Goals

be able to access all data in S3 for a given season
- events table
- player and team match stats
- lineups and missing players table
- odds table


our end goal is to have player and team tables for the season which will facilitate making our features very easily. 
that means we should have a player table of every performance in the league with vaep, xG, rest days (have to incorporate european fixtures), travel distance (have to manually get coordinates for stadiums),  

then wrangle event data to get 

In [129]:
import boto3
from dotenv import load_dotenv
import os
import warnings
from io import StringIO
import pandas as pd
import socceraction.spadl as spadl
from tqdm import tqdm
import numpy as np
import xgboost

import sys
sys.path.append('..')
import utils
tqdm.pandas()

pd.set_option('display.max_columns', 500)
pd.set_option('display.max_rows', 500)
warnings.filterwarnings('ignore')

load_dotenv()
aws_access_key = os.getenv('AWS_ACCESS_KEY')
aws_secret_access = os.getenv('AWS_SECRET_ACCESS')
aws_region = os.getenv('AWS_REGION')

s3 = boto3.client('s3',
                aws_access_key_id=aws_access_key,
                aws_secret_access_key=aws_secret_access,
                region_name=aws_region)

bucket = 'footballbets'
league = "ENG-Premier League"
season = 2223

In [2]:
spadl_e = s3.get_object(Bucket=bucket, Key=f'ENG-Premier League/2223/events_spadl.csv')
spadldf = pd.read_csv(StringIO(spadl_e['Body'].read().decode('utf-8')))
spadldf = spadl.add_names(spadldf)

scheduler = s3.get_object(Bucket=bucket, Key=f'ENG-Premier League/2223/schedule.csv')
schedule = pd.read_csv(StringIO(scheduler['Body'].read().decode('utf-8')))

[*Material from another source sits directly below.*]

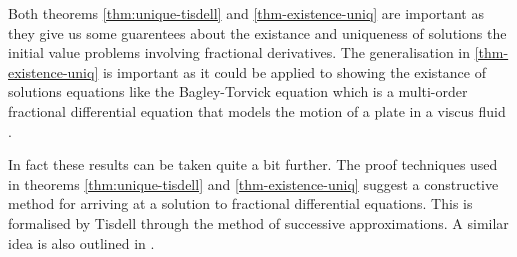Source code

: Both theorems \ref{thm:unique-tisdell} and \ref{thm-existence-uniq} are important as they give us some guarentees about the existance and uniqueness of solutions the initial value problems involving fractional derivatives. The generalisation in \ref{thm-existence-uniq} is important as it could be applied to showing the existance of solutions equations like the Bagley-Torvick equation which is a multi-order fractional differential equation that models the motion of a plate in a viscus fluid \cite{Diethelm2002-3, Podlubny1999, Torvik1984}.

In fact these results can be taken quite a bit further. The proof techniques used in theorems \ref{thm:unique-tisdell} and \ref{thm-existence-uniq} suggest a constructive method for arriving at a solution to fractional differential equations. This is formalised by Tisdell \cite{Tisdell2012} through the method of successive approximations. A similar idea is also outlined in \cite{Podlubny1999}.

\clearpage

spadldf = spadldf.merge(schedule[['game', 'home_team_id', 'ws_game_id']].rename(columns={'game':'fixture'}), how='left', left_on='game_id', right_on='ws_game_id')



spadldf['prevEvent'] = spadldf.shift(1, fill_value=0)['type_name']
spadldf['nextEvent'] = spadldf.shift(-1, fill_value=0)['type_name']
spadldf['nextTeamId'] = spadldf.shift(-1, fill_value=0)['team_id']

## Possession Sequences

In [None]:
import importlib
importlib.reload(utils)

In [152]:
spadldf = utils.get_season_possessions(spadldf)

100%|██████████| 380/380 [01:04<00:00,  5.91it/s]


## xG

In [35]:
import math
import numpy as np
def calculate_relative_angle(x, y):
    try:
        # Coordinates of the goalposts
        goal_x = 105
        left_goalpost_y = 30.34
        right_goalpost_y = 37.66
        goal_center_y = 34
        
        # Validate inputs
        if not (0 <= x <= 105) or not (0 <= y <= 68):
            raise ValueError("Coordinates out of bounds.")
        
        # Calculate the angles from the player's position to each goalpost
        angle_to_left_post = math.atan2(left_goalpost_y - y, goal_x - x)
        angle_to_right_post = math.atan2(right_goalpost_y - y, goal_x - x)
        
        # Convert angles to degrees
        angle_to_left_post_deg = math.degrees(angle_to_left_post)
        angle_to_right_post_deg = math.degrees(angle_to_right_post)
        
        # Calculate the central angle (angle to the goal center)
        central_angle = math.atan2(goal_center_y - y, goal_x - x)
        central_angle_deg = math.degrees(central_angle)
        
        # Determine the relative angle
        if y > goal_center_y:
            relative_angle = abs(angle_to_left_post_deg - central_angle_deg) / 45
        else:
            relative_angle = abs(angle_to_right_post_deg - central_angle_deg) / 45
        
        # Ensure the relative angle is between 0 and 1
        relative_angle = max(0, min(1, relative_angle))
        
        return relative_angle
    
    except ValueError as e:
        print(f"ValueError: {e}")
        return None

def calculate_inverse(value):
    try:
        inverse = 1 / value
        return inverse
    except ZeroDivisionError:
        return float('inf')  # Return infinity if the value is zero

In [37]:
# Calculate type of possession ('goalkick', 'freekick_short', 'freekick_crossed', 'corner_crossed', 'corner_short')
def calculate_play_type(group):
    first_event = group.iloc[0]
    highest_x_event = group.loc[group['start_x'].idxmax()]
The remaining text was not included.